(Beginning of Record extracts)
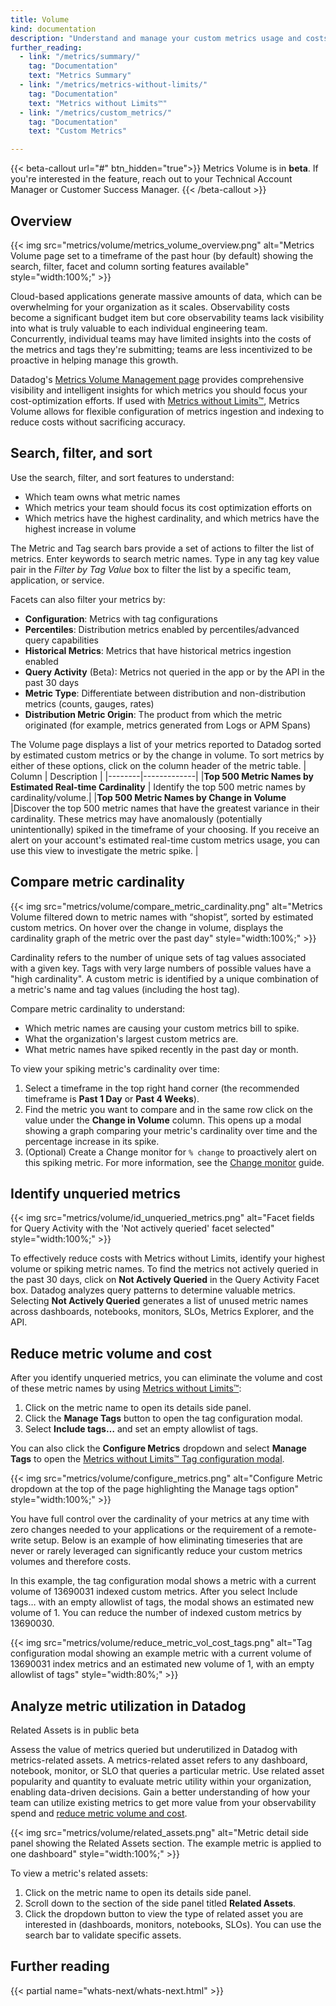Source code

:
 ```yaml
---
title: Volume
kind: documentation
description: "Understand and manage your custom metrics usage and costs."
further_reading:
  - link: "/metrics/summary/"
    tag: "Documentation"
    text: "Metrics Summary"
  - link: "/metrics/metrics-without-limits/"
    tag: "Documentation"
    text: "Metrics without Limits™"
  - link: "/metrics/custom_metrics/"
    tag: "Documentation"
    text: "Custom Metrics"

---
```



{{< beta-callout url="#" btn_hidden="true">}}
  Metrics Volume is in <strong>beta</strong>. If you're interested in the feature, reach out to your Technical Account Manager or Customer Success Manager.
{{< /beta-callout >}} 

## Overview

{{< img src="metrics/volume/metrics_volume_overview.png" alt="Metrics Volume page set to a timeframe of the past hour (by default) showing the search, filter, facet and column sorting features available" style="width:100%;" >}}

Cloud-based applications generate massive amounts of data, which can be overwhelming for your organization as it scales. Observability costs become a significant budget item but core observability teams lack visibility into what is truly valuable to each individual engineering team. Concurrently, individual teams may have limited insights into the costs of the metrics and tags they're submitting; teams are less incentivized to be proactive in helping manage this growth.

Datadog's [Metrics Volume Management page][1] provides comprehensive visibility and intelligent insights for which metrics you should focus your cost-optimization efforts. If used with [Metrics without Limits™][1], Metrics Volume allows for flexible configuration of metrics ingestion and indexing to reduce costs without sacrificing accuracy. 

## Search, filter, and sort

Use the search, filter, and sort features to understand:
- Which team owns what metric names
- Which metrics your team should focus its cost optimization efforts on
- Which metrics have the highest cardinality, and which metrics have the highest increase in volume

The Metric and Tag search bars provide a set of actions to filter the list of metrics. Enter keywords to search metric names. Type in any tag key value pair in the *Filter by Tag Value* box to filter the list by a specific team, application, or service.

Facets can also filter your metrics by:
- **Configuration**: Metrics with tag configurations
- **Percentiles**: Distribution metrics enabled by percentiles/advanced query capabilities
- **Historical Metrics**: Metrics that have historical metrics ingestion enabled
- **Query Activity** (Beta): Metrics not queried in the app or by the API in the past 30 days
- **Metric Type**: Differentiate between distribution and non-distribution metrics (counts, gauges, rates)
- **Distribution Metric Origin**: The product from which the metric originated (for example, metrics generated from Logs or APM Spans)

The Volume page displays a list of your metrics reported to Datadog sorted by estimated custom metrics or by the change in volume. To sort metrics by either of these options, click on the column header of the metric table.
| Column | Description |
|--------|-------------|
|**Top 500 Metric Names by Estimated Real-time Cardinality** | Identify the top 500 metric names by cardinality/volume.| 
|**Top 500 Metric Names by Change in Volume** |Discover the top 500 metric names that have the greatest variance in their cardinality. These metrics may have anomalously (potentially unintentionally) spiked in the timeframe of your choosing. If you receive an alert on your account's estimated real-time custom metrics usage, you can use this view to investigate the metric spike. |

## Compare metric cardinality

{{< img src="metrics/volume/compare_metric_cardinality.png" alt="Metrics Volume filtered down to metric names with “shopist”, sorted by estimated custom metrics. On hover over the change in volume, displays the cardinality graph of the metric over the past day" style="width:100%;" >}}

Cardinality refers to the number of unique sets of tag values associated with a given key. Tags with very large numbers of possible values have a "high cardinality". A custom metric is identified by a unique combination of a metric's name and tag values (including the host tag). 

Compare metric cardinality to understand:
  - Which metric names are causing your custom metrics bill to spike. 
  - What the organization's largest custom metrics are.
  - What metric names have spiked recently in the past day or month.

To view your spiking metric's cardinality over time:
1. Select a timeframe in the top right hand corner (the recommended timeframe is **Past 1 Day** or **Past 4 Weeks**).
2. Find the metric you want to compare and in the same row click on the value under the **Change in Volume** column. This opens up a modal showing a graph comparing your metric's cardinality over time and the percentage increase in its spike.
3. (Optional) Create a Change monitor for `% change` to proactively alert on this spiking metric. For more information, see the [Change monitor][2] guide.

## Identify unqueried metrics

{{< img src="metrics/volume/id_unqueried_metrics.png" alt="Facet fields for Query Activity with the 'Not actively queried' facet selected" style="width:100%;" >}}

To effectively reduce costs with Metrics without Limits, identify your highest volume or spiking metric names. To find the metrics not actively queried in the past 30 days, click on **Not Actively Queried** in the Query Activity Facet box. Datadog analyzes query patterns to determine valuable metrics. Selecting **Not Actively Queried** generates a list of unused metric names across dashboards, notebooks, monitors, SLOs, Metrics Explorer, and the API.

## Reduce metric volume and cost

After you identify unqueried metrics, you can eliminate the volume and cost of these metric names by using [Metrics without Limits™][3]:

1. Click on the metric name to open its details side panel.
2. Click the **Manage Tags** button to open the tag configuration modal.
3. Select **Include tags…** and set an empty allowlist of tags.

You can also click the **Configure Metrics** dropdown and select **Manage Tags** to open the [Metrics without Limits™ Tag configuration modal][4]. 

{{< img src="metrics/volume/configure_metrics.png" alt="Configure Metric dropdown at the top of the page highlighting the Manage tags option" style="width:100%;" >}}

You have full control over the cardinality of your metrics at any time with zero changes needed to your applications or the requirement of a remote-write setup. Below is an example of how eliminating timeseries that are never or rarely leveraged can significantly reduce your custom metrics volumes and therefore costs.

In this example, the tag configuration modal shows a metric with a current volume of 13690031 indexed custom metrics. After you select Include tags… with an empty allowlist of tags, the modal shows an estimated new volume of 1. You can reduce the number of indexed custom metrics by 13690030.

{{< img src="metrics/volume/reduce_metric_vol_cost_tags.png" alt="Tag configuration modal showing an example metric with a current volume of 13690031 index metrics and an estimated new volume of 1, with an empty allowlist of tags" style="width:80%;" >}}


## Analyze metric utilization in Datadog

<div class="alert alert-info">Related Assets is in public beta</div>

Assess the value of metrics queried but underutilized in Datadog with metrics-related assets. A metrics-related asset refers to any dashboard, notebook, monitor, or SLO that queries a particular metric. Use related asset popularity and quantity to evaluate metric utility within your organization, enabling data-driven decisions. Gain a better understanding of how your team can utilize existing metrics to get more value from your observability spend and [reduce metric volume and cost](#reduce-metric-volume-and-cost).

{{< img src="metrics/volume/related_assets.png" alt="Metric detail side panel showing the Related Assets section. The example metric is applied to one dashboard" style="width:100%;" >}}

To view a metric's related assets:
1. Click on the metric name to open its details side panel.
2. Scroll down to the section of the side panel titled **Related Assets**.
3. Click the dropdown button to view the type of related asset you are interested in (dashboards, monitors, notebooks, SLOs). You can use the search bar to validate specific assets.


## Further reading

{{< partial name="whats-next/whats-next.html" >}}

[1]: https://app.datadoghq.com/metric/volume
[2]: /monitors/guide/change-alert/
[3]: /metrics/metrics-without-limits
[4]: https://app.datadoghq.com/metric/volume?bulk_manage_tags=true&facet.query_activity=-queried&sort=volume_total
(End of Record extracts)
Every line above from the line with "3. (Optional) Create" to the line with "2. Click the", both included, must be reproduced exactly, and no other line may appear.

3. (Optional) Create a Change monitor for `% change` to proactively alert on this spiking metric. For more information, see the [Change monitor][2] guide.

## Identify unqueried metrics

{{< img src="metrics/volume/id_unqueried_metrics.png" alt="Facet fields for Query Activity with the 'Not actively queried' facet selected" style="width:100%;" >}}

To effectively reduce costs with Metrics without Limits, identify your highest volume or spiking metric names. To find the metrics not actively queried in the past 30 days, click on **Not Actively Queried** in the Query Activity Facet box. Datadog analyzes query patterns to determine valuable metrics. Selecting **Not Actively Queried** generates a list of unused metric names across dashboards, notebooks, monitors, SLOs, Metrics Explorer, and the API.

## Reduce metric volume and cost

After you identify unqueried metrics, you can eliminate the volume and cost of these metric names by using [Metrics without Limits™][3]:

1. Click on the metric name to open its details side panel.
2. Click the **Manage Tags** button to open the tag configuration modal.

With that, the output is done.